# Center Speaker Upgrade



## nandananushil1 (Oct 20, 2018)

Hi,

I have an Onkyo HT-S7800 and i would like to replace my existing center speaker with Klipsch RP-250C. Is it compatible with my existing system? Is Klipsch RP-250C worth the upgrade from my existing center speaker?

Thanks in advance


----------



## ericzim (Jun 24, 2012)

I would consider replacing the 3 front speakers with Klipsch just so you're timbre matched but who knows, maybe you'll get lucky with the Onkyo Left and Right matching a Klipsch center channel. As far as the Onkyo handling it, shouldn't be an issue.


----------



## Andre (Feb 15, 2010)

I agree with Eric


----------



## Gregr (Nov 2, 2010)

You'll find many in agreement on Klipsch equipment of any config wherever you go and whoever you ask. I am not going to say its a bad choice. But because you are able to blend any speaker with other existing speakers in your current system i suggest you start thinking about a goal of bigger and better speakers all around in your upgrade.


For the same or near the same try looking at https://www.crutchfield.com/p_970DC62/ELAC-Debut-2-0-C6-2.html 



The Elac speakers i've noticed have had some very fine reviews and the Elac C6.2 (center channel) looks like another fine product. I prefer the Elac's sweet sounding silk dome tweeter above Klipsch's dry tinny horn loaded tweeter.

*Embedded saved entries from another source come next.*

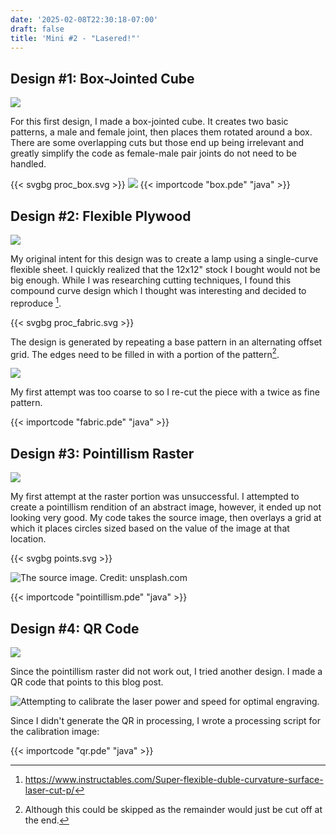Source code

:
 ```yaml
---
date: '2025-02-08T22:30:18-07:00'
draft: false
title: 'Mini #2 - "Lasered!"'
---
```


## Design #1: Box-Jointed Cube

![](cube.jpeg)

For this first design, I made a box-jointed cube. It creates two basic patterns, a male and female joint, then places them rotated around a box. There are some overlapping cuts but those end up being irrelevant and greatly simplify the code as female-male pair joints do not need to be handled.

{{< svgbg proc_box.svg >}}
![](cube_layout.jpeg)
{{< importcode "box.pde" "java" >}}



## Design #2: Flexible Plywood
![](fabric_1.jpg)

My original intent for this design was to create a lamp using a single-curve flexible sheet. I quickly realized that the 12x12" stock I bought would not be big enough. While I was researching cutting techniques, I found this compound curve design which I thought was interesting and decided to reproduce [^fabric].

[^fabric]: https://www.instructables.com/Super-flexible-duble-curvature-surface-laser-cut-p/

{{< svgbg proc_fabric.svg >}}

The design is generated by repeating a base pattern in an alternating offset grid. The edges need to be filled in with a portion of the pattern[^pattern_aside].

![](fabric_5.jpg)

My first attempt was too coarse to so I re-cut the piece with a twice as fine pattern.

{{< importcode "fabric.pde" "java" >}}

[^pattern_aside]: Although this could be skipped as the remainder would just be cut off at the end.



## Design #3: Pointillism Raster

![](points_1.jpg)

My first attempt at the raster portion was unsuccessful. I attempted to create a pointillism rendition of an abstract image, however, it ended up not looking very good. My code takes the source image, then overlays a grid at which it places circles sized based on the value of the image at that location.

{{< svgbg points.svg >}}

![](photo.jpg "The source image. Credit: unsplash.com")

{{< importcode "pointillism.pde" "java" >}}




## Design #4: QR Code

![](qr_1.jpg)

Since the pointillism raster did not work out, I tried another design. I made a QR code that points to this blog post.


![](qr_calibration.jpeg "Attempting to calibrate the laser power and speed for optimal engraving.")

Since I didn't generate the QR in processing, I wrote a processing script for the calibration image:

{{< importcode "qr.pde" "java" >}}
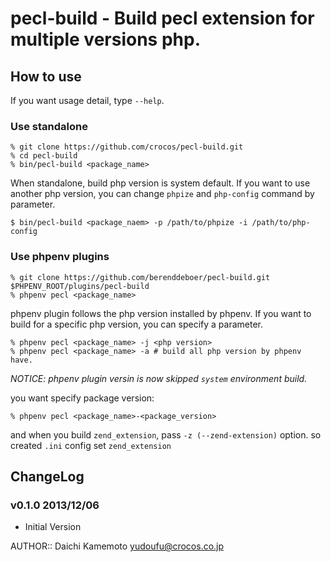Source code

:# pecl-build - Build pecl extension for multiple versions php.

## How to use

If you want usage detail, type `--help`.

### Use standalone

```
% git clone https://github.com/crocos/pecl-build.git
% cd pecl-build
% bin/pecl-build <package_name>
```

When standalone, build php version is system default.
If you want to use another php version, you can change `phpize` and `php-config` command by parameter.

```
$ bin/pecl-build <package_naem> -p /path/to/phpize -i /path/to/php-config
```

### Use phpenv plugins

```
% git clone https://github.com/berenddeboer/pecl-build.git $PHPENV_ROOT/plugins/pecl-build
% phpenv pecl <package_name>
```

phpenv plugin follows the php version installed by phpenv.
If you want to build for a specific php version, you can specify a parameter.

```
% phpenv pecl <package_name> -j <php version>
% phpenv pecl <package_name> -a # build all php version by phpenv have.
```

*NOTICE: phpenv plugin versin is now skipped `system` environment build.*

you want specify package version:

```
% phpenv pecl <package_name>-<package_version>
```

and when you build `zend_extension`, pass `-z (--zend-extension)` option.
so created `.ini` config set `zend_extension`


## ChangeLog

### v0.1.0 2013/12/06

* Initial Version

AUTHOR:: Daichi Kamemoto <yudoufu@crocos.co.jp>
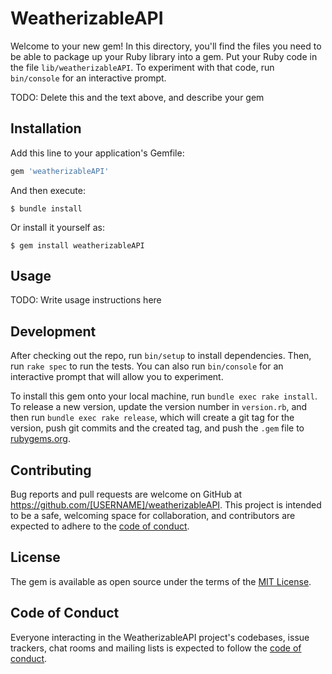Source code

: # WeatherizableAPI

Welcome to your new gem! In this directory, you'll find the files you need to be able to package up your Ruby library into a gem. Put your Ruby code in the file `lib/weatherizableAPI`. To experiment with that code, run `bin/console` for an interactive prompt.

TODO: Delete this and the text above, and describe your gem

## Installation

Add this line to your application's Gemfile:

```ruby
gem 'weatherizableAPI'
```

And then execute:

    $ bundle install

Or install it yourself as:

    $ gem install weatherizableAPI

## Usage

TODO: Write usage instructions here

## Development

After checking out the repo, run `bin/setup` to install dependencies. Then, run `rake spec` to run the tests. You can also run `bin/console` for an interactive prompt that will allow you to experiment.

To install this gem onto your local machine, run `bundle exec rake install`. To release a new version, update the version number in `version.rb`, and then run `bundle exec rake release`, which will create a git tag for the version, push git commits and the created tag, and push the `.gem` file to [rubygems.org](https://rubygems.org).

## Contributing

Bug reports and pull requests are welcome on GitHub at https://github.com/[USERNAME]/weatherizableAPI. This project is intended to be a safe, welcoming space for collaboration, and contributors are expected to adhere to the [code of conduct](https://github.com/[USERNAME]/weatherizableAPI/blob/master/CODE_OF_CONDUCT.md).

## License

The gem is available as open source under the terms of the [MIT License](https://opensource.org/licenses/MIT).

## Code of Conduct

Everyone interacting in the WeatherizableAPI project's codebases, issue trackers, chat rooms and mailing lists is expected to follow the [code of conduct](https://github.com/[USERNAME]/weatherizableAPI/blob/master/CODE_OF_CONDUCT.md).
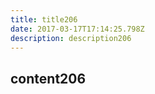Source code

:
 ```yaml
---
title: title206
date: 2017-03-17T17:14:25.798Z
description: description206
---
```


## content206
  
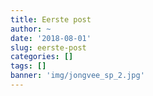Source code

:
 ```yaml
---
title: Eerste post
author: ~
date: '2018-08-01'
slug: eerste-post
categories: []
tags: []
banner: 'img/jongvee_sp_2.jpg'
---
```


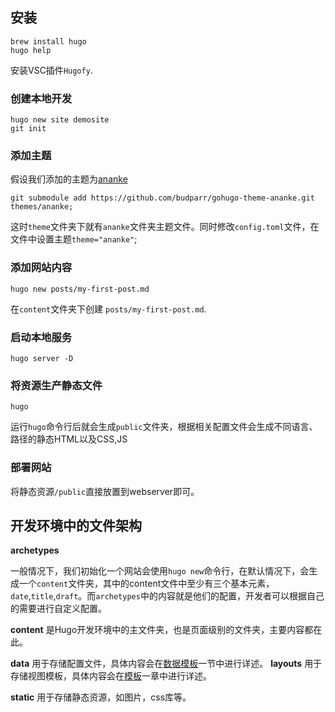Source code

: ## 安装

```
brew install hugo
hugo help
```

安装VSC插件`Hugofy`.

### 创建本地开发

```
hugo new site demosite
git init 
```

### 添加主题

假设我们添加的主题为[ananke](https://themes.gohugo.io/gohugo-theme-ananke/)
```
git submodule add https://github.com/budparr/gohugo-theme-ananke.git themes/ananke;
```

这时`theme`文件夹下就有`ananke`文件夹主题文件。同时修改`config.toml`文件，在文件中设置主题`theme="ananke"`;

### 添加网站内容

```
hugo new posts/my-first-post.md
```

在`content`文件夹下创建 `posts/my-first-post.md`.


### 启动本地服务

```
hugo server -D
```

### 将资源生产静态文件
```
hugo
```

运行`hugo`命令行后就会生成`public`文件夹，根据相关配置文件会生成不同语言、路径的静态HTML以及CSS,JS


### 部署网站

将静态资源`/public`直接放置到webserver即可。

## 开发环境中的文件架构

**archetypes**

一般情况下，我们初始化一个网站会使用`hugo new`命令行，在默认情况下，会生成一个`content`文件夹，其中的content文件中至少有三个基本元素，`date`,`title`,`draft`。而`archetypes`中的内容就是他们的配置，开发者可以根据自己的需要进行自定义配置。

**content**
是Hugo开发环境中的主文件夹，也是页面级别的文件夹，主要内容都在此。

**data**
用于存储配置文件，具体内容会在[数据模板](https://gohugo.io/templates/data-templates/)一节中进行详述。
**layouts**
用于存储视图模板，具体内容会在[模板](https://gohugo.io/templates/)一章中进行详述。

**static**
用于存储静态资源，如图片，css库等。

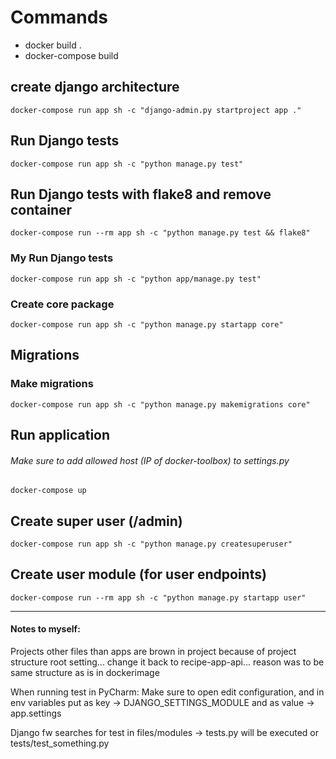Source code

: # Commands
* docker build .
* docker-compose build


## create django architecture
    docker-compose run app sh -c "django-admin.py startproject app ." 

## Run Django tests
    docker-compose run app sh -c "python manage.py test"
    
## Run Django tests with flake8 and remove container
    docker-compose run --rm app sh -c "python manage.py test && flake8"
    
### My Run Django tests
    docker-compose run app sh -c "python app/manage.py test"

### Create core package
``` docker-compose run app sh -c "python manage.py startapp core" ```

## Migrations
### Make migrations
    docker-compose run app sh -c "python manage.py makemigrations core"

## Run application
###### Make sure to add allowed host (IP of docker-toolbox) to settings.py
    docker-compose up
    
## Create super user (/admin)
    docker-compose run app sh -c "python manage.py createsuperuser"


## Create user module (for user endpoints)
    docker-compose run --rm app sh -c "python manage.py startapp user"
    


------
#### Notes to myself:
Projects other files than apps are brown in project because of project structure root setting... change it back to recipe-app-api...
reason was to be same structure as is in dockerimage

When running test in PyCharm: Make sure to open edit configuration, and in env variables
put as key -> DJANGO_SETTINGS_MODULE and as value -> app.settings

Django fw searches for test in files/modules -> tests.py will be executed or tests/test_something.py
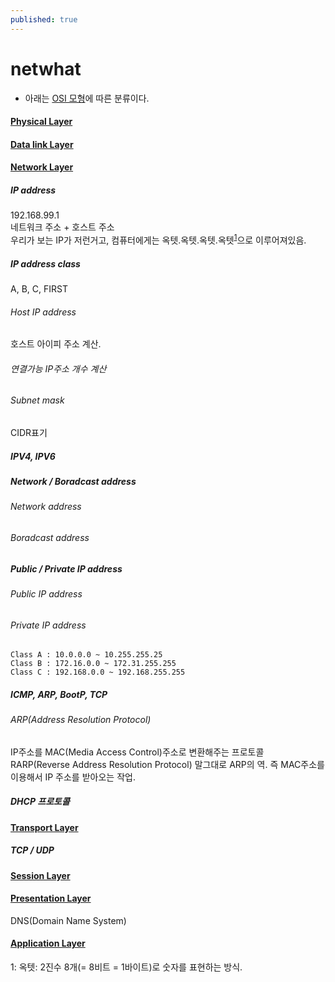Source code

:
 ```yaml
---
published: true
---
```


# netwhat

* 아래는 [OSI 모형](https://yeosong-00.github.io/42wiki/OSI-model)에 따른 분류이다.
#### [Physical Layer](Physical-Layer)

#### [Data link Layer](Data-link-Layer)

#### [Network Layer](Network-Layer)
##### IP address
192.168.99.1<br>
네트워크 주소 + 호스트 주소<br>
우리가 보는 IP가 저런거고, 컴퓨터에게는 옥텟.옥텟.옥텟.옥텟<sup>[1](#footnote_1)</sup>으로 이루어져있음.
##### IP address class
A, B, C, FIRST
###### Host IP address
호스트 아이피 주소 계산.
###### 연결가능 IP주소 개수 계산
###### Subnet mask
CIDR표기
##### IPV4, IPV6
##### Network / Boradcast address
###### Network address
###### Boradcast address
##### Public / Private IP address
###### Public IP address
###### Private IP address
    Class A : 10.0.0.0 ~ 10.255.255.25 
    Class B : 172.16.0.0 ~ 172.31.255.255
    Class C : 192.168.0.0 ~ 192.168.255.255
##### ICMP, ARP, BootP, TCP
###### ARP(Address Resolution Protocol)
IP주소를 MAC(Media Access Control)주소로 변환해주는 프로토콜
RARP(Reverse Address Resolution Protocol)
말그대로 ARP의 역. 즉 MAC주소를 이용해서 IP 주소를 받아오는 작업.
##### DHCP 프로토콜
#### [Transport Layer](Transport-Layer)
##### TCP / UDP
#### [Session Layer](Session-Layer)

#### [Presentation Layer](Presentation-Layer)
DNS(Domain Name System)
#### [Application Layer](Application-Layer) 




<a name="footnote_1">1</a>: 옥텟: 2진수 8개(= 8비트 = 1바이트)로 숫자를 표현하는 방식.
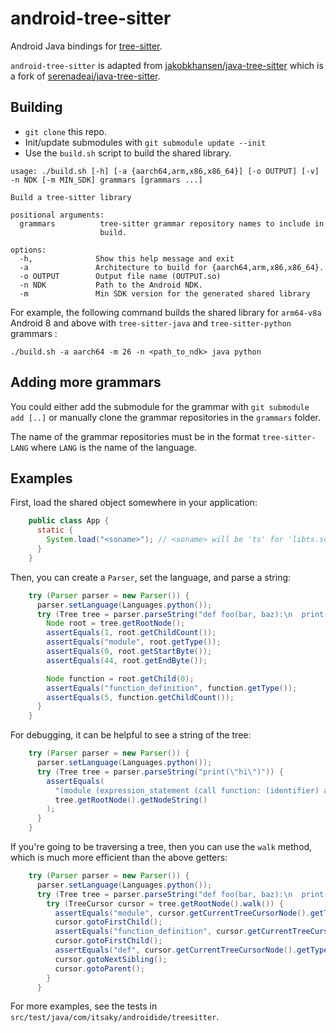 # android-tree-sitter
Android Java bindings for [tree-sitter](https://tree-sitter.github.io/tree-sitter/).

`android-tree-sitter` is adapted from [jakobkhansen/java-tree-sitter](https://github.com/jakobkhansen/java-tree-sitter) which is a fork of [serenadeai/java-tree-sitter](https://github.com/serenadeai/java-tree-sitter).

## Building

- `git clone` this repo.
- Init/update submodules with `git submodule update --init`
- Use the `build.sh` script to build the shared library.

```
usage: ./build.sh [-h] [-a {aarch64,arm,x86,x86_64}] [-o OUTPUT] [-v] -n NDK [-m MIN_SDK] grammars [grammars ...]

Build a tree-sitter library

positional arguments:
  grammars          tree-sitter grammar repository names to include in
                    build.

options:
  -h,              Show this help message and exit
  -a               Architecture to build for {aarch64,arm,x86,x86_64}.
  -o OUTPUT        Output file name (OUTPUT.so)
  -n NDK           Path to the Android NDK.
  -m               Min SDK version for the generated shared library
```

For example, the following command builds the shared library for `arm64-v8a` Android 8 and above with  `tree-sitter-java` and `tree-sitter-python` grammars :

```
./build.sh -a aarch64 -m 26 -n <path_to_ndk> java python
```

## Adding more grammars

You could either add the submodule for the grammar with `git submodule add [..]` or manually clone the grammar repositories in the `grammars` folder.

The name of the grammar repositories must be in the format `tree-sitter-LANG` where `LANG` is the name of the language.

## Examples

First, load the shared object somewhere in your application:

```java
    public class App {
      static {
        System.load("<soname>"); // <soname> will be 'ts' for 'libts.so'
      }
    }
```

Then, you can create a `Parser`, set the language, and parse a string:

```java 
    try (Parser parser = new Parser()) {
      parser.setLanguage(Languages.python());
      try (Tree tree = parser.parseString("def foo(bar, baz):\n  print(bar)\n  print(baz)")) {
        Node root = tree.getRootNode();
        assertEquals(1, root.getChildCount());
        assertEquals("module", root.getType());
        assertEquals(0, root.getStartByte());
        assertEquals(44, root.getEndByte());

        Node function = root.getChild(0);
        assertEquals("function_definition", function.getType());
        assertEquals(5, function.getChildCount());
      }
    }
```

For debugging, it can be helpful to see a string of the tree:

```java
    try (Parser parser = new Parser()) {
      parser.setLanguage(Languages.python());
      try (Tree tree = parser.parseString("print(\"hi\")")) {
        assertEquals(
          "(module (expression_statement (call function: (identifier) arguments: (argument_list (string)))))",
          tree.getRootNode().getNodeString()
        );
      }
    }
```

If you're going to be traversing a tree, then you can use the `walk` method, which is much more efficient than the above getters:

```java
    try (Parser parser = new Parser()) {
      parser.setLanguage(Languages.python());
      try (Tree tree = parser.parseString("def foo(bar, baz):\n  print(bar)\n  print(baz)")) {
        try (TreeCursor cursor = tree.getRootNode().walk()) {
          assertEquals("module", cursor.getCurrentTreeCursorNode().getType());
          cursor.gotoFirstChild();
          assertEquals("function_definition", cursor.getCurrentTreeCursorNode().getType());
          cursor.gotoFirstChild();
          assertEquals("def", cursor.getCurrentTreeCursorNode().getType());
          cursor.gotoNextSibling();
          cursor.gotoParent();
        }
      }
```

For more examples, see the tests in `src/test/java/com/itsaky/androidide/treesitter`.
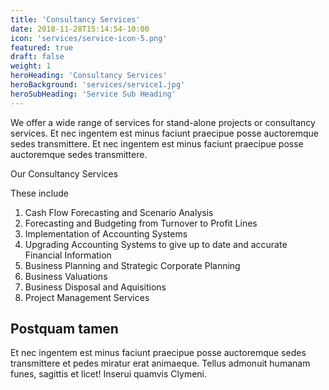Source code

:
 ```yaml
---
title: 'Consultancy Services'
date: 2018-11-28T15:14:54-10:00
icon: 'services/service-icon-5.png'
featured: true
draft: false
weight: 1
heroHeading: 'Consultancy Services'
heroBackground: 'services/service1.jpg'
heroSubHeading: 'Service Sub Heading'
---
```


We offer a wide range of services for stand-alone projects or consultancy services. 
Et nec ingentem est minus faciunt praecipue posse auctoremque sedes transmittere.
Et nec ingentem est minus faciunt praecipue posse auctoremque sedes transmittere.

Our Consultancy Services 

These include 

1. Cash Flow Forecasting and Scenario Analysis
2. Forecasting and Budgeting from Turnover to Profit Lines
3. Implementation of Accounting Systems
4. Upgrading Accounting Systems to give up to date and accurate Financial Information
5. Business Planning and Strategic Corporate Planning
6. Business Valuations
7. Business Disposal and Aquisitions
8. Project Management Services

## Postquam tamen

Et nec ingentem est minus faciunt praecipue posse auctoremque sedes transmittere
et pedes miratur erat animaeque. Tellus admonuit humanam funes, sagittis et
licet! Inserui quamvis Clymeni.
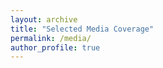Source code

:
 ```yaml
---
layout: archive
title: "Selected Media Coverage"
permalink: /media/
author_profile: true
---
```





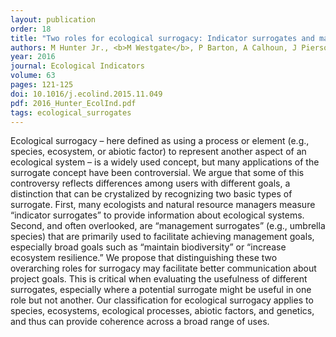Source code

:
 ```yaml
---
layout: publication
order: 18
title: "Two roles for ecological surrogacy: Indicator surrogates and management surrogates."
authors: M Hunter Jr., <b>M Westgate</b>, P Barton, A Calhoun, J Pierson, A Tulloch, M Beger, C Branquino, T Caro, J Gross, J Heino, P Lane, C Longo, K Martin, WH McDowell, C Mellin, H Salo & D Lindenmayer
year: 2016
journal: Ecological Indicators
volume: 63
pages: 121-125
doi: 10.1016/j.ecolind.2015.11.049
pdf: 2016_Hunter_EcolInd.pdf
tags: ecological_surrogates
---
```

Ecological surrogacy – here defined as using a process or element (e.g., species, ecosystem, or abiotic factor) to represent another aspect of an ecological system – is a widely used concept, but many applications of the surrogate concept have been controversial. We argue that some of this controversy reflects differences among users with different goals, a distinction that can be crystalized by recognizing two basic types of surrogate. First, many ecologists and natural resource managers measure “indicator surrogates” to provide information about ecological systems. Second, and often overlooked, are “management surrogates” (e.g., umbrella species) that are primarily used to facilitate achieving management goals, especially broad goals such as “maintain biodiversity” or “increase ecosystem resilience.” We propose that distinguishing these two overarching roles for surrogacy may facilitate better communication about project goals. This is critical when evaluating the usefulness of different surrogates, especially where a potential surrogate might be useful in one role but not another. Our classification for ecological surrogacy applies to species, ecosystems, ecological processes, abiotic factors, and genetics, and thus can provide coherence across a broad range of uses.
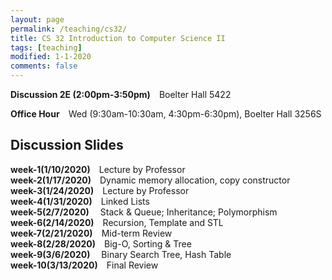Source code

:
 ```yaml
---
layout: page
permalink: /teaching/cs32/
title: CS 32 Introduction to Computer Science II  
tags: [teaching]
modified: 1-1-2020
comments: false
---
```


**Discussion 2E (2:00pm-3:50pm)** Boelter Hall 5422

**Office Hour** Wed (9:30am-10:30am, 4:30pm-6:30pm), Boelter Hall 3256S



## Discussion Slides

**week-1(1/10/2020)** Lecture by Professor 
<br>
**week-2(1/17/2020)** Dynamic memory allocation, copy constructor
<br>
**week-3(1/24/2020)** Lecture by Professor
<br>
**week-4(1/31/2020)** Linked Lists
<br>
**week-5(2/7/2020)**  Stack & Queue; Inheritance; Polymorphism
<br>
**week-6(2/14/2020)** Recursion, Template and STL
<br>
**week-7(2/21/2020)** Mid-term Review
<br>
**week-8(2/28/2020)** Big-O, Sorting & Tree
<br>
**week-9(3/6/2020)**  Binary Search Tree, Hash Table
<br>
**week-10(3/13/2020)** Final Review
<br>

Then the Elac's 6.5" mid drivers are very capable drivers much as the Klipsch 5.25" driver but again i prefer the 6.5" aramid driver over the Klipsch metalic 5.25" the added bonus are the forward firing ports of the Elac.


Elac is relatively new to the market and their prices are still low. 



Of course i would rather you buy Dynaudio, or Totem or even MonitorAudio..., actually Monitor is another near your price range.


----------